_Exercise objective_
Write out the entries below exactly. End with the line that contains "i Azure Portal".

_Source information_
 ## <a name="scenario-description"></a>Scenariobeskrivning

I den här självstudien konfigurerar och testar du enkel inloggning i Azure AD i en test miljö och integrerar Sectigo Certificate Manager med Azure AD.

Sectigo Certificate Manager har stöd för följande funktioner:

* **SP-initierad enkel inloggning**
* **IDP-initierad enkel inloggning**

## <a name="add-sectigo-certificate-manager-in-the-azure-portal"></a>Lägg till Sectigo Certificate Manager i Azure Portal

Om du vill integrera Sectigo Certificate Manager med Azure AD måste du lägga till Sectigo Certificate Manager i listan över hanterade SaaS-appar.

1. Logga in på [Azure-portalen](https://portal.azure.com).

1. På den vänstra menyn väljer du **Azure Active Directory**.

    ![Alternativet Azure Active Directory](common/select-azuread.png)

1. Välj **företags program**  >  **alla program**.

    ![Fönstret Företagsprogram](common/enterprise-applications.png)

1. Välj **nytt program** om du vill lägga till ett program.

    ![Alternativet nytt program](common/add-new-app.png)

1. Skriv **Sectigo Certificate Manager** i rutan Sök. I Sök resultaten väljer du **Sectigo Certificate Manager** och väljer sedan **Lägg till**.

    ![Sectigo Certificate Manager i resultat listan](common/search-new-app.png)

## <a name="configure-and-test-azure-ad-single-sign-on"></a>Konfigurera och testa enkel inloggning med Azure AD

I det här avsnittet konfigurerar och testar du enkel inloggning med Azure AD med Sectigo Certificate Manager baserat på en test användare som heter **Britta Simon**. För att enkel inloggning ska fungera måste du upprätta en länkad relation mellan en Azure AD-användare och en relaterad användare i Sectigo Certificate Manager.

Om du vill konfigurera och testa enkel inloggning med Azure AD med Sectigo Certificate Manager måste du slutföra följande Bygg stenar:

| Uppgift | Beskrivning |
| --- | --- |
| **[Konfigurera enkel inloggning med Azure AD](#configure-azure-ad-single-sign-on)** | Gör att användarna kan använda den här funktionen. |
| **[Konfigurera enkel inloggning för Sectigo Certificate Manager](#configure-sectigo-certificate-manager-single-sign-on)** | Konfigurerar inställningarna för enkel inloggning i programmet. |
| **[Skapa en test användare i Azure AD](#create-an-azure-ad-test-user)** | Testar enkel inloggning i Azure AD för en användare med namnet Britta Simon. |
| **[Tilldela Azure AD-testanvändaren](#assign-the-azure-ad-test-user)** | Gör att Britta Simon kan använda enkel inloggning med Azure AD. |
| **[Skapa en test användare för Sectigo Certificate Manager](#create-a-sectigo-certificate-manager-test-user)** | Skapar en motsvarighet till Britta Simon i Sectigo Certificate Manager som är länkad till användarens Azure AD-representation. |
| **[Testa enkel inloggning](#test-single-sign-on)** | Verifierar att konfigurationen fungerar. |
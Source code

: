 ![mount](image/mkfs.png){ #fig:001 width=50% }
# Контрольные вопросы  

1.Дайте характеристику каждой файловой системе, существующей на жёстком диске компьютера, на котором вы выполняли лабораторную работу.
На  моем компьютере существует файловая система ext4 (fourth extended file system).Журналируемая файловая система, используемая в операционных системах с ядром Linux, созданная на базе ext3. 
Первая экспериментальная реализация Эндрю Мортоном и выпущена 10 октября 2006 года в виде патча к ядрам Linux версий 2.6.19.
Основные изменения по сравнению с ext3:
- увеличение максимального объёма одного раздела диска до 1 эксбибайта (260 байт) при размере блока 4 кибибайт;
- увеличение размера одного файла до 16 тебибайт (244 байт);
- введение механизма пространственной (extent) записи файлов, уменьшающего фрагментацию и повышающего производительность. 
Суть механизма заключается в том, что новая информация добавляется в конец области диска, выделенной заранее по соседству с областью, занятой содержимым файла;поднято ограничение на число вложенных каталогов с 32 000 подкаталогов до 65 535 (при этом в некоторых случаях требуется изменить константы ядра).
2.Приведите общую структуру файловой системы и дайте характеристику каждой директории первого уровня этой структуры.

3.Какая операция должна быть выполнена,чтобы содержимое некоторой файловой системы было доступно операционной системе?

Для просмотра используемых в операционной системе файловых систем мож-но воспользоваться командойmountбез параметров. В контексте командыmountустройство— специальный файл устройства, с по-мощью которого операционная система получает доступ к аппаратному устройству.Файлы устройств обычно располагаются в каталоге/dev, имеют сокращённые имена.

_Reply to the task_
 ## <a name="scenario-description"></a>Scenariobeskrivning

I den här självstudien konfigurerar och testar du enkel inloggning i Azure AD i en test miljö och integrerar Sectigo Certificate Manager med Azure AD.

Sectigo Certificate Manager har stöd för följande funktioner:

* **SP-initierad enkel inloggning**
* **IDP-initierad enkel inloggning**

## <a name="add-sectigo-certificate-manager-in-the-azure-portal"></a>Lägg till Sectigo Certificate Manager i Azure Portal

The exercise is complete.